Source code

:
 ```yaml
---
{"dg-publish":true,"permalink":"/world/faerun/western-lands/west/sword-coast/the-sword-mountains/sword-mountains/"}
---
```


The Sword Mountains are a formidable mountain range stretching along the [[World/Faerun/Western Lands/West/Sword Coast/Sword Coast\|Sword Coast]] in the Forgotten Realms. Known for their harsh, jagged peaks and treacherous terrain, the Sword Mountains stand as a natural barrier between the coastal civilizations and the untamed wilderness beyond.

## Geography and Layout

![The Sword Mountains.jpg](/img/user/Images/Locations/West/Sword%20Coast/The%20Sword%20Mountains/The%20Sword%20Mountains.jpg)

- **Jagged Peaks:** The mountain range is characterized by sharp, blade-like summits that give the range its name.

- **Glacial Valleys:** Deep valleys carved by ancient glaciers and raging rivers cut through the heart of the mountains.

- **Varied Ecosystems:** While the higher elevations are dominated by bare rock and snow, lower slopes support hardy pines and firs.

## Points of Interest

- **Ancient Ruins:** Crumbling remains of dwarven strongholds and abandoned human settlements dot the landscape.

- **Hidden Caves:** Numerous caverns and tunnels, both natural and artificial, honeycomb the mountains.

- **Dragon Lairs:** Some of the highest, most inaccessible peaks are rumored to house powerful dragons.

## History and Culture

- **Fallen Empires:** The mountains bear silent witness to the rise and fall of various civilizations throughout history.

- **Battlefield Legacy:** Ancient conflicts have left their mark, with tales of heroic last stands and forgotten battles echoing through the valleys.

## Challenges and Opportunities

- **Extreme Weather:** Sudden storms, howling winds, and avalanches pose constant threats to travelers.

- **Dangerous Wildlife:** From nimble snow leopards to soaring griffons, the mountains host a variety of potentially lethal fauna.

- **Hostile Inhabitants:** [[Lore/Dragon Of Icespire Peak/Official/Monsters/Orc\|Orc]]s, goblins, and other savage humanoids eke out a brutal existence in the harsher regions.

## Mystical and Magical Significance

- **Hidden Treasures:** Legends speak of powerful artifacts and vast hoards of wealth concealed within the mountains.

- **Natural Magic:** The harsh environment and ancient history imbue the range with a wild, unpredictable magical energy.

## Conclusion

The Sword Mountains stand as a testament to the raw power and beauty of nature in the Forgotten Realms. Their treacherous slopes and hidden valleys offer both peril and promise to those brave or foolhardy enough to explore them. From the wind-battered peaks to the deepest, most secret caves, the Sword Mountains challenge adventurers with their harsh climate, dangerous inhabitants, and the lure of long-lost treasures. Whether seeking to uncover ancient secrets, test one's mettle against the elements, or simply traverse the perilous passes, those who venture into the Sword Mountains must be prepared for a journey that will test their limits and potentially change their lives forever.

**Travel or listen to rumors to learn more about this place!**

# # # #

Exercise:
Here the job is to set down exactly the lines of the material above that fall between the one with "- **Dragon Lairs:**" and the one with "## Conclusion", inclusive, and nothing beyond them.

Expected answer:
- **Dragon Lairs:** Some of the highest, most inaccessible peaks are rumored to house powerful dragons.

## History and Culture

- **Fallen Empires:** The mountains bear silent witness to the rise and fall of various civilizations throughout history.

- **Battlefield Legacy:** Ancient conflicts have left their mark, with tales of heroic last stands and forgotten battles echoing through the valleys.

## Challenges and Opportunities

- **Extreme Weather:** Sudden storms, howling winds, and avalanches pose constant threats to travelers.

- **Dangerous Wildlife:** From nimble snow leopards to soaring griffons, the mountains host a variety of potentially lethal fauna.

- **Hostile Inhabitants:** [[Lore/Dragon Of Icespire Peak/Official/Monsters/Orc\|Orc]]s, goblins, and other savage humanoids eke out a brutal existence in the harsher regions.

## Mystical and Magical Significance

- **Hidden Treasures:** Legends speak of powerful artifacts and vast hoards of wealth concealed within the mountains.

- **Natural Magic:** The harsh environment and ancient history imbue the range with a wild, unpredictable magical energy.

## Conclusion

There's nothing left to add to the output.